10. Rule 4-A was added by the 1976 Amendment. It provides a clue to this situation because the Rule specifically speak of the procedure to be followed 'where there is no legal representative'. Sub-rule 1 tells us that a Court may on the application of any party to the Suit proceed in the absence of a person representing the estate of the deceased or may appoint the Administrator General (which was why I have required Mr. Adake's presence in Court today) or an officer of the Court or any other persons to represent that estate. Sub-rule 2 is important because it tells us of the precautionary procedure to be followed by giving notice in such manner as the Court thinks fit and placing a duty on the Court to ascertain that the person, if any appointed, to represent the estate of the deceased does not have an interest adverse to the interest of the deceased.

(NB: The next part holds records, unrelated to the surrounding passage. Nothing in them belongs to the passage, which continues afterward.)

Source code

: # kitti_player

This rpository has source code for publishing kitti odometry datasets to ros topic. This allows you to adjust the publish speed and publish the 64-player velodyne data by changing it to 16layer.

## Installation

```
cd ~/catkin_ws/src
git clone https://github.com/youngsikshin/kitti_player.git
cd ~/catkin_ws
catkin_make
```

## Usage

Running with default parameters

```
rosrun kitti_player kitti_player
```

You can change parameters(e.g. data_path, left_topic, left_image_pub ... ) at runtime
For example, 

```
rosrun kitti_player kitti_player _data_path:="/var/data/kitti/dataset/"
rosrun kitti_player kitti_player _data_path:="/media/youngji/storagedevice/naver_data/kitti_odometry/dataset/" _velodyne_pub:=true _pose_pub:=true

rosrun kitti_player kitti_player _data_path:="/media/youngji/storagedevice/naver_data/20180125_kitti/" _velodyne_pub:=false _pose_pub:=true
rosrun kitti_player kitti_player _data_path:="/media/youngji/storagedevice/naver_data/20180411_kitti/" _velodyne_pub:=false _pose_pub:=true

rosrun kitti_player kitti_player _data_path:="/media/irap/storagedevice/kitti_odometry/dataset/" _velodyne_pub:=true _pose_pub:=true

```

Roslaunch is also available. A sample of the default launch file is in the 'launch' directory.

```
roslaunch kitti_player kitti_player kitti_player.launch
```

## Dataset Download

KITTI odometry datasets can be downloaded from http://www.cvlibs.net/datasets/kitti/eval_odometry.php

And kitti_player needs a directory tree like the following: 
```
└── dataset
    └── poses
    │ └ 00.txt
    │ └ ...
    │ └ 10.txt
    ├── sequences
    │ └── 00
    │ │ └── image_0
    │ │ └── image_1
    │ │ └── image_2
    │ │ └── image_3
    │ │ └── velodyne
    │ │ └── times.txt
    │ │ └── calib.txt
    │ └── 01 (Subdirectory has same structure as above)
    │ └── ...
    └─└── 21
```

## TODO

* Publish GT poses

11. I will return to this Clause briefly because I believe there are certain additional recommendations that ought to be made as steps to be followed by Courts in dealing with a situation like this, but before I proceed to that let me consider the authorities that are cited by Mr. Dani. The first is the decision of the Supreme Court in Balwant N Viswamitra & Ors v Yadav Sadashiv Mule (deceased by Lrs) & Ors. MANU/SC/0625/2004 : 2005(2) Bom CR 259 This was the case where a single Judge of this Court held a decree sought to be executed as void. The dispute was in respect to the land at village Kanjur. There was a tenancy in respect of this land which was terminated and an eviction proceeding was filed in the Court of Small Causes. Paragraph 2 of the judgment tells us that the deceased son of the original tenant had legal heirs but the Plaintiff did not know their names. The plaintiffs were living in Bhandup on the Mumbai Agra Road, not at or near the premises. Despite enquiries, the plaintiffs could not find information about the heirs. He, therefore, brought a suit against the heirs and legal representatives of the original tenant and produced a packet containing a written notice with the remark 'not known'. The submission before the Supreme Court was that the Bombay High Court was wrong in saying that the resultant decree was a nullity. There is a discussion about the background facts regarding service, but the main question set out in paragraph 9 of the judgment is whether a decree passed by the Trial Court could be said to be null and void? The Supreme Court drew the distinction between a decree that is void and one that is merely wrong, incorrect, irregular or not in accordance with law. It then went on to say that such a decree is not a nullity. This decision is cited by Mr. Dani on the limited aspect that even if such a suit is brought and decreed, the result is not a decree that is a nullity.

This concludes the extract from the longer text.